April played with her chopsticks. Her mother believed George Dong was the ideal candidate for marriage and wanted her to close on the deal soon. She was having trouble working up an interest.
“But then there’s a downside to everything.” George looked at her gravely.
“What’s the downside?” April piped up dutifully.
“The family thought it was such a miracle that their blind zumu could suddenly see without her glasses, they all wanted the surgery.”
April didn’t laugh. She could see how that could be awkward. “How did you manage that situation?”
“Twelve pairs of contact lenses.” Now he laughed.
And now April understood why an American-born Asian like George, who had grown up in Queens and attended Columbia University and Columbia Medical School, would come down to Chinatown to practice medicine. Here, his patients never questioned his fees, didn’t rely on insurance to pay their bills, and thought he was a god.
She laughed, too. “That’s a lot of contact lenses.”
“The disposable kind.”
“Ah. Makes a difference.”
“Indeed it does.”
He fell silent as April poured the tea. It was the right kind, with the leaves floating around in the pot. George watched her.

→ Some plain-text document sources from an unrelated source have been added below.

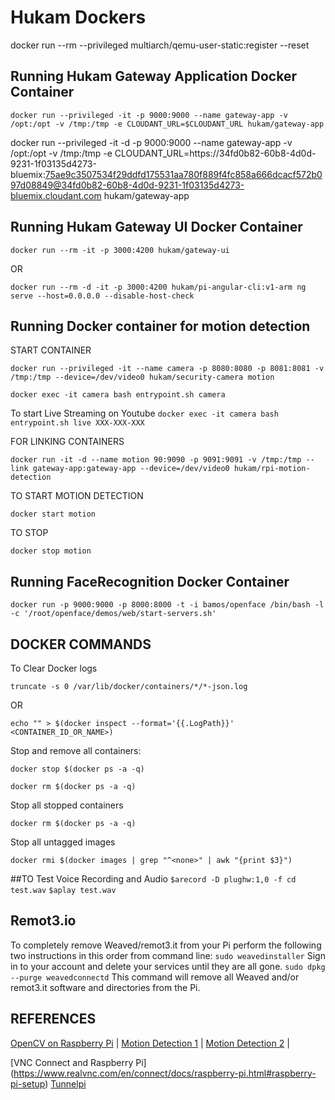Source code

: # Hukam Dockers

docker run --rm --privileged multiarch/qemu-user-static:register --reset

## Running Hukam Gateway Application Docker Container

`docker run --privileged -it -p 9000:9000 --name gateway-app -v /opt:/opt -v /tmp:/tmp -e CLOUDANT_URL=$CLOUDANT_URL hukam/gateway-app`

docker run --privileged -it -d -p 9000:9000 --name gateway-app -v /opt:/opt -v /tmp:/tmp -e CLOUDANT_URL=https://34fd0b82-60b8-4d0d-9231-1f03135d4273-bluemix:75ae9c3507534f29ddfd175531aa780f889f4fc858a666dcacf572b097d08849@34fd0b82-60b8-4d0d-9231-1f03135d4273-bluemix.cloudant.com hukam/gateway-app

## Running Hukam Gateway UI Docker Container
`docker run --rm -it -p 3000:4200 hukam/gateway-ui`

OR

`docker run --rm -d -it -p 3000:4200 hukam/pi-angular-cli:v1-arm ng serve --host=0.0.0.0 --disable-host-check`

## Running Docker container for motion detection

START CONTAINER

`docker run --privileged -it --name camera -p 8080:8080 -p 8081:8081 -v /tmp:/tmp --device=/dev/video0 hukam/security-camera motion`

`docker exec -it camera bash entrypoint.sh camera`

To start Live Streaming on Youtube
`docker exec -it camera bash entrypoint.sh live XXX-XXX-XXX`

FOR LINKING CONTAINERS

`docker run -it -d --name motion 90:9090 -p 9091:9091 -v /tmp:/tmp --link gateway-app:gateway-app --device=/dev/video0 hukam/rpi-motion-detection`

TO START MOTION DETECTION

`docker start motion`

TO STOP

`docker stop motion`

## Running FaceRecognition Docker Container

`docker run -p 9000:9000 -p 8000:8000 -t -i bamos/openface /bin/bash -l -c '/root/openface/demos/web/start-servers.sh'`

## DOCKER COMMANDS

To Clear Docker logs

`truncate -s 0 /var/lib/docker/containers/*/*-json.log`

OR

`echo "" > $(docker inspect --format='{{.LogPath}}' <CONTAINER_ID_OR_NAME>)`

Stop and remove all containers:

`docker stop $(docker ps -a -q)`

`docker rm $(docker ps -a -q)`

Stop all stopped containers

`docker rm $(docker ps -a -q)`

Stop all untagged images

`docker rmi $(docker images | grep "^<none>" | awk "{print $3}")`

##TO Test Voice Recording and Audio
`$arecord -D plughw:1,0 -f cd test.wav`
`$aplay test.wav`

## Remot3.io
To completely remove Weaved/remot3.it from your Pi perform the following two instructions in this order from command line:
`sudo weavedinstaller`
Sign in to your account and delete your services until they are all gone.
`sudo dpkg --purge weavedconnectd`
This command will remove all Weaved and/or remot3.it software and directories from the Pi.


## REFERENCES
[OpenCV on Raspberry Pi](http://www.pyimagesearch.com/2016/04/18/install-guide-raspberry-pi-3-raspbian-jessie-opencv-3/) |
[Motion Detection 1](https://github.com/remonlam/rpi-docker-motion) |
[Motion Detection 2](https://github.com/yushi/rpi-dockerfile) |

[VNC Connect and Raspberry Pi] (https://www.realvnc.com/en/connect/docs/raspberry-pi.html#raspberry-pi-setup)
[Tunnelpi](http://www.tunnelpi.com/scripts.html)
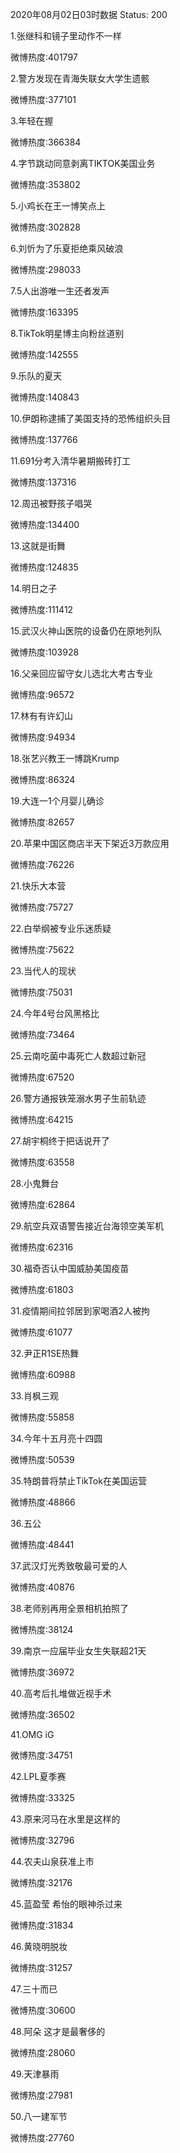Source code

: 2020年08月02日03时数据
Status: 200

1.张继科和镜子里动作不一样

微博热度:401797

2.警方发现在青海失联女大学生遗骸

微博热度:377101

3.年轻在握

微博热度:366384

4.字节跳动同意剥离TIKTOK美国业务

微博热度:353802

5.小鸡长在王一博笑点上

微博热度:302828

6.刘忻为了乐夏拒绝乘风破浪

微博热度:298033

7.5人出游唯一生还者发声

微博热度:163395

8.TikTok明星博主向粉丝道别

微博热度:142555

9.乐队的夏天

微博热度:140843

10.伊朗称逮捕了美国支持的恐怖组织头目

微博热度:137766

11.691分考入清华暑期搬砖打工

微博热度:137316

12.周迅被野孩子唱哭

微博热度:134400

13.这就是街舞

微博热度:124835

14.明日之子

微博热度:111412

15.武汉火神山医院的设备仍在原地列队

微博热度:103928

16.父亲回应留守女儿选北大考古专业

微博热度:96572

17.林有有许幻山

微博热度:94934

18.张艺兴教王一博跳Krump

微博热度:86324

19.大连一1个月婴儿确诊

微博热度:82657

20.苹果中国区商店半天下架近3万款应用

微博热度:76226

21.快乐大本营

微博热度:75727

22.白举纲被专业乐迷质疑

微博热度:75622

23.当代人的现状

微博热度:75031

24.今年4号台风黑格比

微博热度:73464

25.云南吃菌中毒死亡人数超过新冠

微博热度:67520

26.警方通报铁笼溺水男子生前轨迹

微博热度:64215

27.胡宇桐终于把话说开了

微博热度:63558

28.小鬼舞台

微博热度:62864

29.航空兵双语警告接近台海领空美军机

微博热度:62316

30.福奇否认中国威胁美国疫苗

微博热度:61803

31.疫情期间拉邻居到家喝酒2人被拘

微博热度:61077

32.尹正R1SE热舞

微博热度:60988

33.肖枫三观

微博热度:55858

34.今年十五月亮十四圆

微博热度:50539

35.特朗普将禁止TikTok在美国运营

微博热度:48866

36.五公

微博热度:48441

37.武汉灯光秀致敬最可爱的人

微博热度:40876

38.老师别再用全景相机拍照了

微博热度:38124

39.南京一应届毕业女生失联超21天

微博热度:36972

40.高考后扎堆做近视手术

微博热度:36502

41.OMG iG

微博热度:34751

42.LPL夏季赛

微博热度:33325

43.原来河马在水里是这样的

微博热度:32796

44.农夫山泉获准上市

微博热度:32176

45.蓝盈莹 希怡的眼神杀过来

微博热度:31834

46.黄晓明脱妆

微博热度:31257

47.三十而已

微博热度:30600

48.阿朵 这才是最奢侈的

微博热度:28060

49.天津暴雨

微博热度:27981

50.八一建军节

微博热度:27760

“Can you cook as well as you pour?”
April moved one of the tiny cups to his side of the table. Her father was a chef. George had to know that. “I know how,” she said, raising her eyes to look at him directly. She didn’t have a whole lot of time to hang around the house chopping, though.
“I like a woman who can cook.”
“And has curly hair. Any particular color?”
George flushed. “So you know,” he said.
April nodded. It was a common police technique to make the person on the other side of the table think you already have the whole story even when you don’t have a clue. The waitress deposited some metal serving dishes on the table and removed their covers. On the one closest to her, wrinkled gray sea slugs and smooth white squid lazed around in brown oyster sauce. April repressed a shudder.
“My mother told your mother, right?” George asked.
Again April nodded. George shrugged and immediately launched into the story of the lost love who’d broken his heart. A girl with curly yellow hair from Philadelphia who played the violin and was a Catholic. Apparently the affair had gone on for a long time although neither family approved. Religion was the issue with his. Anyway, by the time they both graduated from medical school, the girl had left him for an Indian anesthetist. Seemed pretty clear to April that George would enjoy never getting over it for the rest of his life.
“What about you?” he asked.
“What about me?” April hid a sea slug under a piece of lettuce on her plate and delicately picked up a piece of lemon chicken.
“You’re very old. Why aren’t you married?”
April was twenty-nine. She raised the piece of lemon chicken to her mouth and held it there, perfectly balanced in the chopsticks, while she delicately took a tiny bite. Twenty-nine was not so old, certainly not very old. Then she took another bite and another until there was nothing left. She was trying to think of something to say that would not damage either George or herself. Finally she put the chopsticks down and answered.
“Heaven does not speak, but the four seasons proceed on their course,” she murmured.
“No kidding. That bad.” George propped a tweed elbow on the table to support his chin while he gazed at her with interest. “I think we may have something going here. What do you think?”
April dabbed her lips with the stiff white napkin. She did not want to tell another lie. So she poured another cup of tea and looked remote.